The solution file to this coding challenge is src/rolling_median.py

Python 3 is used, therefore the environment needs to have it installed

Description of what src/rolling_median.py does:

Note that steps 2 through 6 is performed for each transaction
Note that EDGE_LIST is a list of lists with the format: [ [timestamp1,['actor1','target1']], [timestamp2,['actor2','target2']], ...etc]
  1. Get transactions. Then for each transaction, do the following:
    
  2. Check validity of entry - If it's missing actor or target, or if actor==target, ignore and drop it
    
  3. Check and update timestamp: 
    
  4. If timestamp is older than 60s, jump to call calc_median_degree() to end. This is done in accordance with what the FAQ said about still outputting a median value for each transaction even if the transaction is outside 60-second window
  5. If timestamp is newer than newest, update the global newest_timestamp value
    
  6. Delete edges that are older than 60 seconds. O(n) runtime complexity because the edgelist is not sorted by timestamp (it's not sorted at all). A b-tree will bring it to O(log n) for each insertion and deletion, and will also require resorting if vast amounts of it is deleted.
    
  7. Insert each new edge entry into edge_list, checking that this new entry doesn't already exist.
    
  8. Sort each edge (target, actor) alphabetically, since this is an undirected graph (e.g {target,actor} is equal to {actor,target})
  9. Check that the edge doesn't already exist, if it does, update timestamp of that edge (no need to check for reverse order of the edge because each edge entry is already sorted).

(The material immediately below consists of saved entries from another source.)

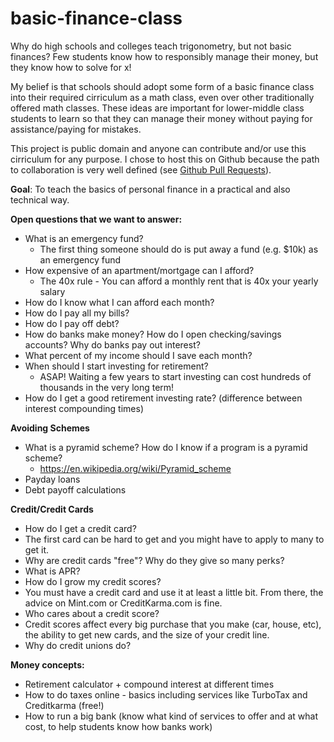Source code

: # basic-finance-class

Why do high schools and colleges teach trigonometry, but not basic finances? Few students know how to responsibly manage their money, but they know how to solve for x!

My belief is that schools should adopt some form of a basic finance class into their required cirriculum as a math class, even over other traditionally offered math classes. These ideas are important for lower-middle class students to learn so that they can manage their money without paying for assistance/paying for mistakes. 

This project is public domain and anyone can contribute and/or use this cirriculum for any purpose. I chose to host this on Github because the path to collaboration is very well defined (see [Github Pull Requests](https://help.github.com/articles/creating-a-pull-request/)).

**Goal**: To teach the basics of personal finance in a practical and also technical way. 

**Open questions that we want to answer:**
* What is an emergency fund?
  * The first thing someone should do is put away a fund (e.g. $10k) as an emergency fund 
* How expensive of an apartment/mortgage can I afford? 
  * The 40x rule - You can afford a monthly rent that is 40x your yearly salary 
* How do I know what I can afford each month?
* How do I pay all my bills?
* How do I pay off debt? 
* How do banks make money? How do I open checking/savings accounts? Why do banks pay out interest?
* What percent of my income should I save each month?
* When should I start investing for retirement? 
  * ASAP! Waiting a few years to start investing can cost hundreds of thousands in the very long term!
* How do I get a good retirement investing rate? (difference between interest compounding times)

**Avoiding Schemes**
* What is a pyramid scheme? How do I know if a program is a pyramid scheme? 
  * https://en.wikipedia.org/wiki/Pyramid_scheme
* Payday loans
* Debt payoff calculations

**Credit/Credit Cards**
* How do I get a credit card?
 * The first card can be hard to get and you might have to apply to many to get it.
* Why are credit cards "free"? Why do they give so many perks? 
* What is APR? 
* How do I grow my credit scores? 
 * You must have a credit card and use it at least a little bit. From there, the advice on Mint.com or CreditKarma.com is fine. 
* Who cares about a credit score?
 * Credit scores affect every big purchase that you make (car, house, etc), the ability to get new cards, and the size of your credit line. 
* Why do credit unions do? 

**Money concepts:**
* Retirement calculator + compound interest at different times
* How to do taxes online - basics including services like TurboTax and Creditkarma (free!)
* How to run a big bank (know what kind of services to offer and at what cost, to help students know how banks work)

O(n) runtime complexity because edgelist is not sorted by edges (where an edge is: node name - node name).
  10. Call calc_median_degree()
    
  11. Concatenate the 2 columns of nodes in the edge_list to get list of all nodes with duplicates
  12. Use python's counter to count number of occurence of each node to get the degree count for each node. O(n) runtime complexity because this list is unsorted, so it's just a linear search. This list of counts is also unsorted.
  13. Then use python's statistics package to get the median. Probably O(n log n) complexity because requires sorting. Maybe can be done in O(n) time using median-of-medians algorithm, but there's some discussion in the python community about whether it's actually faster, so I stuck with python's statistics library. See https://bugs.python.org/issue21592 and http://stackoverflow.com/questions/10662013/finding-the-median-of-an-unsorted-array

src/rolling_median.py already imports all the pacakges it needs.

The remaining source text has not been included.